Tally every line of the material where "existiert" occurs, then write the total by itself.
[[ INFORMATION SUPPLIED open ]]
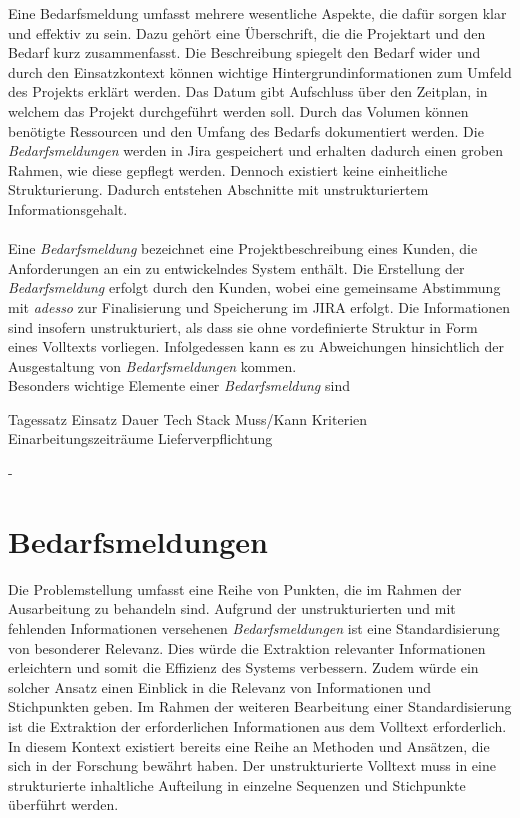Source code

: Eine Bedarfsmeldung umfasst mehrere wesentliche Aspekte, die dafür sorgen klar und effektiv zu sein. Dazu gehört eine Überschrift, die die Projektart und den Bedarf kurz zusammenfasst. Die Beschreibung spiegelt den Bedarf wider und durch den Einsatzkontext können wichtige Hintergrundinformationen zum Umfeld des Projekts erklärt werden. Das Datum gibt Aufschluss über den Zeitplan, in welchem das Projekt durchgeführt werden soll. Durch das Volumen können benötigte Ressourcen und den Umfang des Bedarfs dokumentiert werden. Die \emph{Bedarfsmeldungen} werden in Jira gespeichert und erhalten dadurch einen groben Rahmen, wie diese gepflegt werden. Dennoch existiert keine einheitliche Strukturierung. Dadurch entstehen Abschnitte mit unstrukturiertem Informationsgehalt.\\
\\
Eine \emph{Bedarfsmeldung} bezeichnet eine Projektbeschreibung eines Kunden, die Anforderungen an ein zu entwickelndes System enthält. Die Erstellung der \emph{Bedarfsmeldung} erfolgt durch den Kunden, wobei eine gemeinsame Abstimmung mit \emph{adesso} zur Finalisierung und Speicherung im JIRA erfolgt. Die Informationen sind insofern unstrukturiert, als dass sie ohne vordefinierte Struktur in Form eines Volltexts vorliegen. Infolgedessen kann es zu Abweichungen hinsichtlich der Ausgestaltung von \emph{Bedarfsmeldungen} kommen.\\

Besonders wichtige Elemente einer \emph{Bedarfsmeldung} sind

Tagessatz
Einsatz
Dauer
Tech Stack
Muss/Kann Kriterien
Einarbeitungszeiträume
Lieferverpflichtung

-

\section{Bedarfsmeldungen}
Die Problemstellung umfasst eine Reihe von Punkten, die im Rahmen der Ausarbeitung zu behandeln sind. Aufgrund der unstrukturierten und mit fehlenden Informationen versehenen \emph{Bedarfsmeldungen} ist eine Standardisierung von besonderer Relevanz. Dies würde die Extraktion relevanter Informationen erleichtern und somit die Effizienz des Systems verbessern. Zudem würde ein solcher Ansatz einen Einblick in die Relevanz von Informationen und Stichpunkten geben. Im Rahmen der weiteren Bearbeitung einer Standardisierung ist die Extraktion der erforderlichen Informationen aus dem Volltext erforderlich. In diesem Kontext existiert bereits eine Reihe an Methoden und Ansätzen, die sich in der Forschung bewährt haben. Der unstrukturierte Volltext muss in eine strukturierte inhaltliche Aufteilung in einzelne Sequenzen und Stichpunkte überführt werden.\\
[[ INFORMATION SUPPLIED closed ]]
§ **REPLY TO THE EXERCISE**:
2